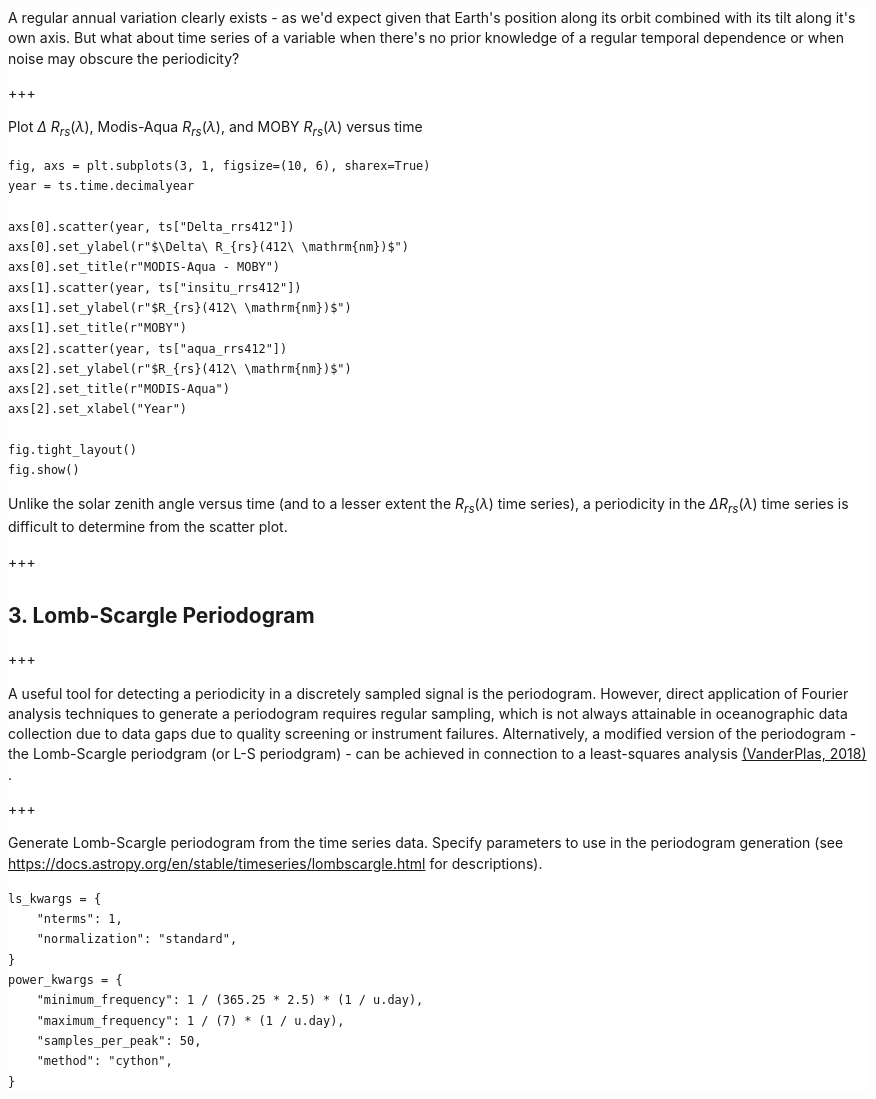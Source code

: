A regular annual variation clearly exists - as we'd expect given that Earth's position along its orbit combined with its tilt along it's own axis. But what about time series of a variable when there's no prior knowledge of a regular temporal dependence or when noise may obscure the periodicity?

+++

Plot $\Delta\ R_{rs}(\lambda)$, Modis-Aqua $R_{rs}(\lambda)$, and MOBY $R_{rs}(\lambda)$ versus time

```{code-cell} ipython3
fig, axs = plt.subplots(3, 1, figsize=(10, 6), sharex=True)
year = ts.time.decimalyear

axs[0].scatter(year, ts["Delta_rrs412"])
axs[0].set_ylabel(r"$\Delta\ R_{rs}(412\ \mathrm{nm})$")
axs[0].set_title(r"MODIS-Aqua - MOBY")
axs[1].scatter(year, ts["insitu_rrs412"])
axs[1].set_ylabel(r"$R_{rs}(412\ \mathrm{nm})$")
axs[1].set_title(r"MOBY")
axs[2].scatter(year, ts["aqua_rrs412"])
axs[2].set_ylabel(r"$R_{rs}(412\ \mathrm{nm})$")
axs[2].set_title(r"MODIS-Aqua")
axs[2].set_xlabel("Year")

fig.tight_layout()
fig.show()
```

Unlike the solar zenith angle versus time (and to a lesser extent the $R_{rs}(\lambda)$ time series), a periodicity in the $\Delta R_{rs}(\lambda)$ time series is difficult to determine from the scatter plot.

+++

## 3. Lomb-Scargle Periodogram

+++

A useful tool for detecting a periodicity in a discretely sampled signal is the periodogram. However, direct application of Fourier analysis techniques to generate a periodogram requires regular sampling, which is not always attainable in oceanographic data collection due to data gaps due to quality screening or instrument failures. Alternatively, a modified version of the periodogram - the Lomb-Scargle periodgram (or L-S periodgram) - can be achieved in connection to a least-squares analysis [(VanderPlas, 2018)] .

[(VanderPlas, 2018)]: https://dx.doi.org/10.3847/1538-4365/aab766

+++

Generate Lomb-Scargle periodogram from the time series data.
Specify parameters to use in the periodogram generation (see https://docs.astropy.org/en/stable/timeseries/lombscargle.html for descriptions).

```{code-cell} ipython3
ls_kwargs = {
    "nterms": 1,
    "normalization": "standard",
}
power_kwargs = {
    "minimum_frequency": 1 / (365.25 * 2.5) * (1 / u.day),
    "maximum_frequency": 1 / (7) * (1 / u.day),
    "samples_per_peak": 50,
    "method": "cython",
}
```


[timeseries analysis]: https://docs.astropy.org/en/stable/timeseries/index.html
[Lomb-Scargle periodograms]: https://docs.astropy.org/en/stable/timeseries/lombscargle.html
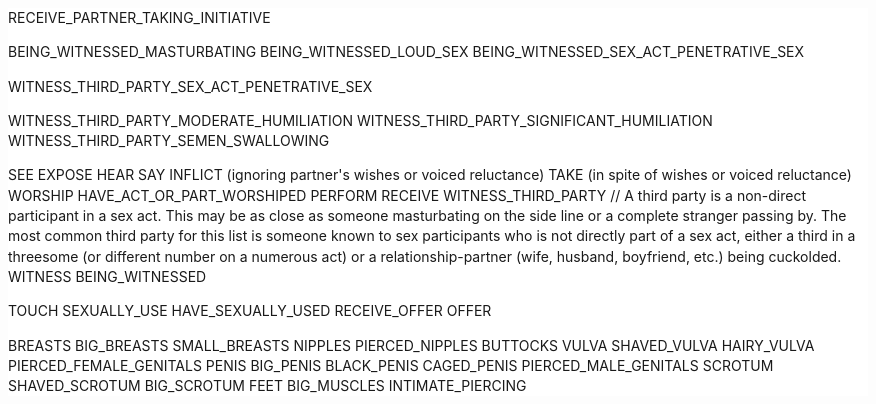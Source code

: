 
RECEIVE_PARTNER_TAKING_INITIATIVE

BEING_WITNESSED_MASTURBATING
BEING_WITNESSED_LOUD_SEX
BEING_WITNESSED_SEX_ACT_PENETRATIVE_SEX

WITNESS_THIRD_PARTY_SEX_ACT_PENETRATIVE_SEX

WITNESS_THIRD_PARTY_MODERATE_HUMILIATION
WITNESS_THIRD_PARTY_SIGNIFICANT_HUMILIATION
WITNESS_THIRD_PARTY_SEMEN_SWALLOWING



SEE
EXPOSE
HEAR
SAY
INFLICT (ignoring partner's wishes or voiced reluctance)
TAKE (in spite of wishes or voiced reluctance)
WORSHIP
HAVE_ACT_OR_PART_WORSHIPED
PERFORM
RECEIVE
WITNESS_THIRD_PARTY // A third party is a non-direct participant in a sex act. This may be as close as someone masturbating on the side line or a complete stranger passing by. The most common third party for this list is someone known to sex participants who is not directly part of a sex act, either a third in a threesome (or different number on a numerous act) or a relationship-partner (wife, husband, boyfriend, etc.) being cuckolded.
WITNESS
BEING_WITNESSED

TOUCH
SEXUALLY_USE
HAVE_SEXUALLY_USED
RECEIVE_OFFER
OFFER

BREASTS
BIG_BREASTS
SMALL_BREASTS
NIPPLES
PIERCED_NIPPLES
BUTTOCKS
VULVA
SHAVED_VULVA
HAIRY_VULVA
PIERCED_FEMALE_GENITALS
PENIS
BIG_PENIS
BLACK_PENIS
CAGED_PENIS
PIERCED_MALE_GENITALS
SCROTUM
SHAVED_SCROTUM
BIG_SCROTUM
FEET
BIG_MUSCLES
INTIMATE_PIERCING
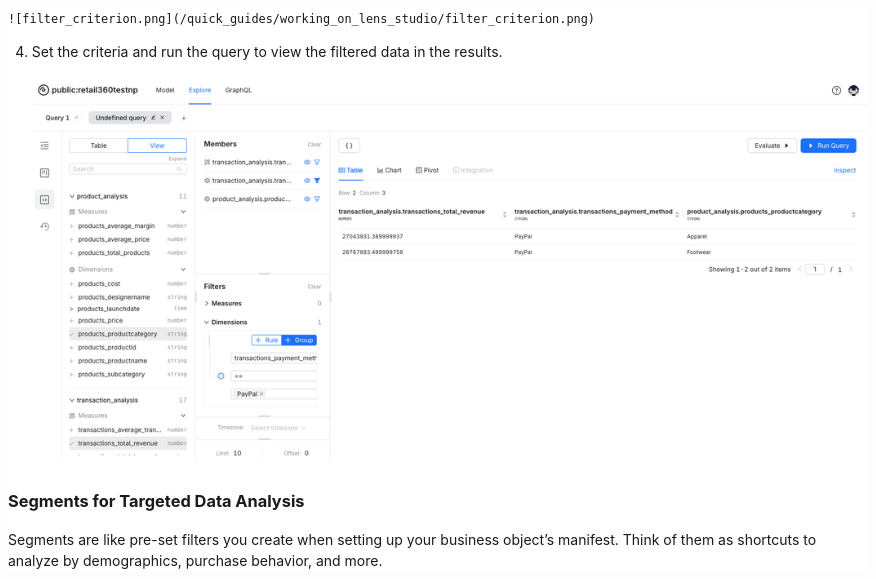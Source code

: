     ![filter_criterion.png](/quick_guides/working_on_lens_studio/filter_criterion.png)
    
4. Set the criteria and run the query to view the filtered data in the results.
    
    ![filter_criterion_query_run.png](/quick_guides/working_on_lens_studio/filter_criterion_query_run.png)
    

### **Segments for Targeted Data Analysis**

Segments are like pre-set filters you create when setting up your business object’s manifest. Think of them as shortcuts to analyze by demographics, purchase behavior, and more.
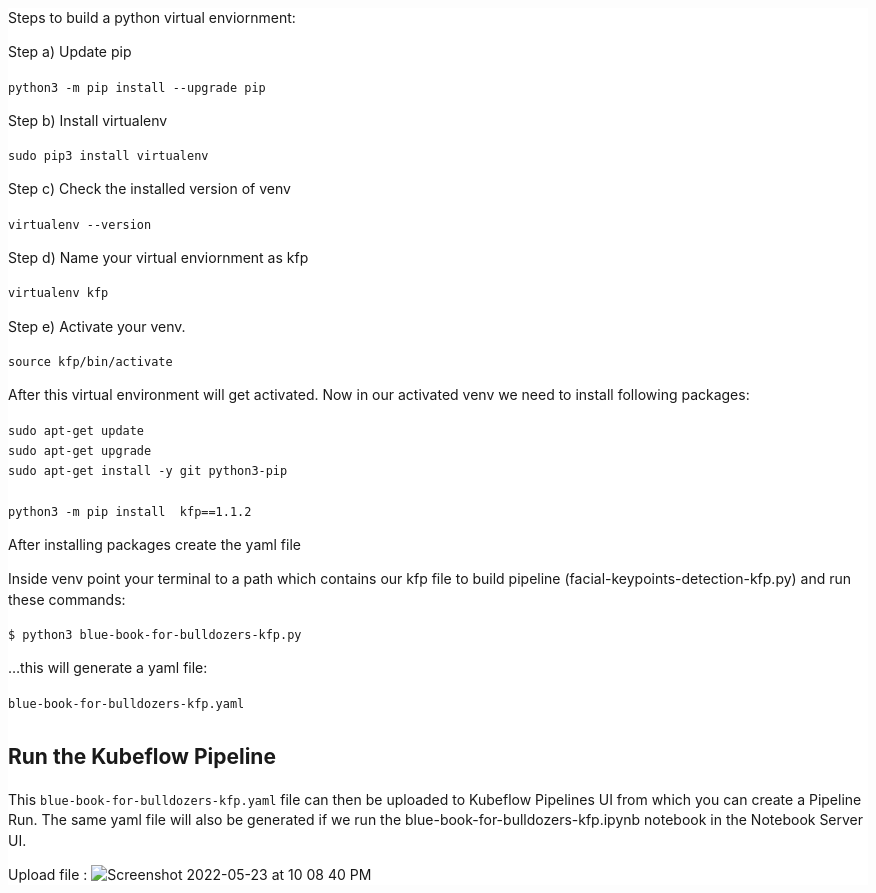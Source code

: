 Steps to build a python virtual enviornment:

Step a) Update pip
```
python3 -m pip install --upgrade pip
```

Step b) Install virtualenv
```
sudo pip3 install virtualenv
```

Step c) Check the installed version of venv
```
virtualenv --version
```

Step d) Name your virtual enviornment as kfp
```
virtualenv kfp
```

Step e) Activate your venv.
```
source kfp/bin/activate
```

After this virtual environment will get activated. Now in our activated venv we need to install following packages:
```
sudo apt-get update
sudo apt-get upgrade
sudo apt-get install -y git python3-pip

python3 -m pip install  kfp==1.1.2
```

After installing packages create the yaml file

Inside venv point your terminal to a path which contains our kfp file to build pipeline (facial-keypoints-detection-kfp.py) and run these commands:
```
$ python3 blue-book-for-bulldozers-kfp.py 
```
…this will generate a yaml file:
```
blue-book-for-bulldozers-kfp.yaml
```

## Run the Kubeflow Pipeline

This `blue-book-for-bulldozers-kfp.yaml` file can then be uploaded to Kubeflow Pipelines UI from which you can create a Pipeline Run. The same yaml file will also be generated if we run the blue-book-for-bulldozers-kfp.ipynb notebook in the Notebook Server UI.


Upload file :
<img width="1292" alt="Screenshot 2022-05-23 at 10 08 40 PM" src="https://user-images.githubusercontent.com/17012391/169867378-17394de5-c4d7-49e6-bd41-adf02291976d.png">
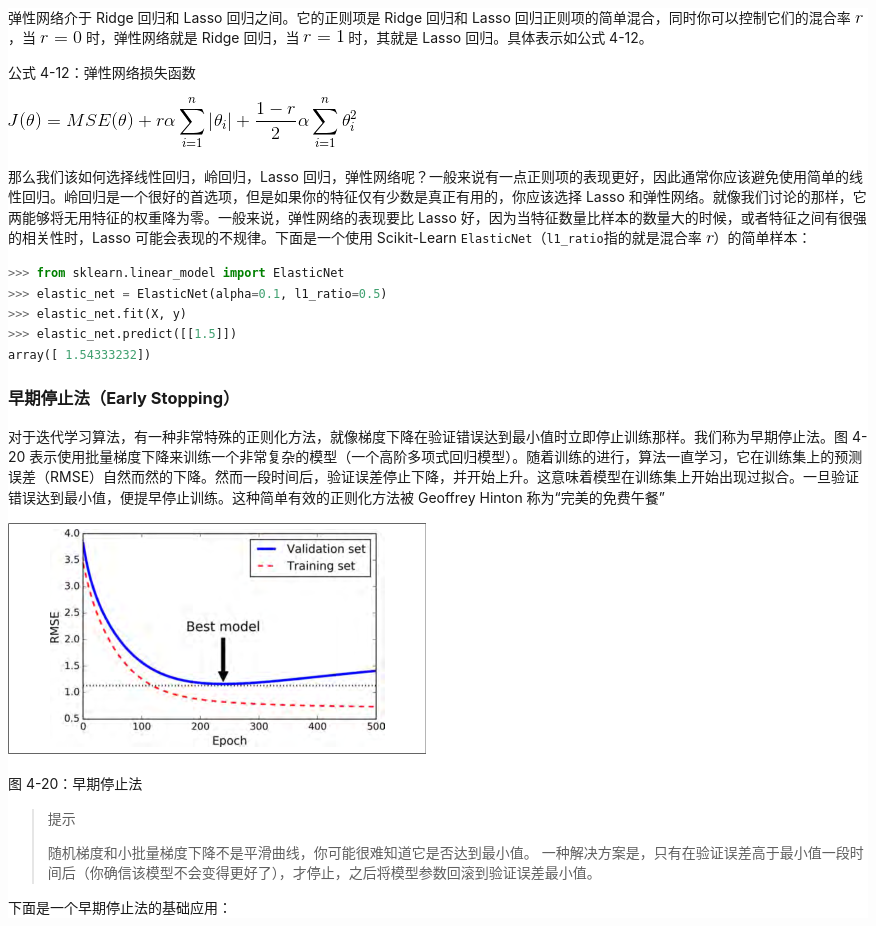 弹性网络介于 Ridge 回归和 Lasso 回归之间。它的正则项是 Ridge 回归和 Lasso 回归正则项的简单混合，同时你可以控制它们的混合率 ![r](../images/tex-4b43b0aee35624cd95b910189b3dc231.gif)，当 ![r=0](../images/tex-2c3db681686c1b080e21688bf57b256a.gif) 时，弹性网络就是 Ridge 回归，当 ![r=1](../images/tex-7c6270537cb2cf1c86fd46bbc6975dd3.gif) 时，其就是 Lasso 回归。具体表示如公式 4-12。

公式 4-12：弹性网络损失函数

![J(\theta)=MSE(\theta)+r\alpha\sum\limits_{i=1}^n\left|\theta_i \right|+\frac{1-r}{2}\alpha\sum\limits_{i=1}^n\theta_i^2](../images/tex-e4da079f692fe35778bbdf1fdf120d99.gif)

那么我们该如何选择线性回归，岭回归，Lasso 回归，弹性网络呢？一般来说有一点正则项的表现更好，因此通常你应该避免使用简单的线性回归。岭回归是一个很好的首选项，但是如果你的特征仅有少数是真正有用的，你应该选择 Lasso 和弹性网络。就像我们讨论的那样，它两能够将无用特征的权重降为零。一般来说，弹性网络的表现要比 Lasso 好，因为当特征数量比样本的数量大的时候，或者特征之间有很强的相关性时，Lasso 可能会表现的不规律。下面是一个使用 Scikit-Learn `ElasticNet`（`l1_ratio`指的就是混合率 ![r](../images/tex-4b43b0aee35624cd95b910189b3dc231.gif)）的简单样本：

```python
>>> from sklearn.linear_model import ElasticNet
>>> elastic_net = ElasticNet(alpha=0.1, l1_ratio=0.5)
>>> elastic_net.fit(X, y)
>>> elastic_net.predict([[1.5]])
array([ 1.54333232])
```


### 早期停止法（Early Stopping）

对于迭代学习算法，有一种非常特殊的正则化方法，就像梯度下降在验证错误达到最小值时立即停止训练那样。我们称为早期停止法。图 4-20 表示使用批量梯度下降来训练一个非常复杂的模型（一个高阶多项式回归模型）。随着训练的进行，算法一直学习，它在训练集上的预测误差（RMSE）自然而然的下降。然而一段时间后，验证误差停止下降，并开始上升。这意味着模型在训练集上开始出现过拟合。一旦验证错误达到最小值，便提早停止训练。这种简单有效的正则化方法被 Geoffrey Hinton 称为“完美的免费午餐”

![](../images/chapter_4/图4-20.PNG)

图 4-20：早期停止法

> 提示
>
> 随机梯度和小批量梯度下降不是平滑曲线，你可能很难知道它是否达到最小值。 一种解决方案是，只有在验证误差高于最小值一段时间后（你确信该模型不会变得更好了），才停止，之后将模型参数回滚到验证误差最小值。

下面是一个早期停止法的基础应用：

==*==

WORK TO COMPLETE:
Output exactly one stretch of the listing: from the line containing "BEING_WITNESSED_SEX_ACT_PENETRATIVE_SEX" through the line containing "BLACK_PENIS", both end lines included.

RESULT FOR THIS TASK:
BEING_WITNESSED_SEX_ACT_PENETRATIVE_SEX

WITNESS_THIRD_PARTY_SEX_ACT_PENETRATIVE_SEX

WITNESS_THIRD_PARTY_MODERATE_HUMILIATION
WITNESS_THIRD_PARTY_SIGNIFICANT_HUMILIATION
WITNESS_THIRD_PARTY_SEMEN_SWALLOWING



SEE
EXPOSE
HEAR
SAY
INFLICT (ignoring partner's wishes or voiced reluctance)
TAKE (in spite of wishes or voiced reluctance)
WORSHIP
HAVE_ACT_OR_PART_WORSHIPED
PERFORM
RECEIVE
WITNESS_THIRD_PARTY // A third party is a non-direct participant in a sex act. This may be as close as someone masturbating on the side line or a complete stranger passing by. The most common third party for this list is someone known to sex participants who is not directly part of a sex act, either a third in a threesome (or different number on a numerous act) or a relationship-partner (wife, husband, boyfriend, etc.) being cuckolded.
WITNESS
BEING_WITNESSED

TOUCH
SEXUALLY_USE
HAVE_SEXUALLY_USED
RECEIVE_OFFER
OFFER

BREASTS
BIG_BREASTS
SMALL_BREASTS
NIPPLES
PIERCED_NIPPLES
BUTTOCKS
VULVA
SHAVED_VULVA
HAIRY_VULVA
PIERCED_FEMALE_GENITALS
PENIS
BIG_PENIS
BLACK_PENIS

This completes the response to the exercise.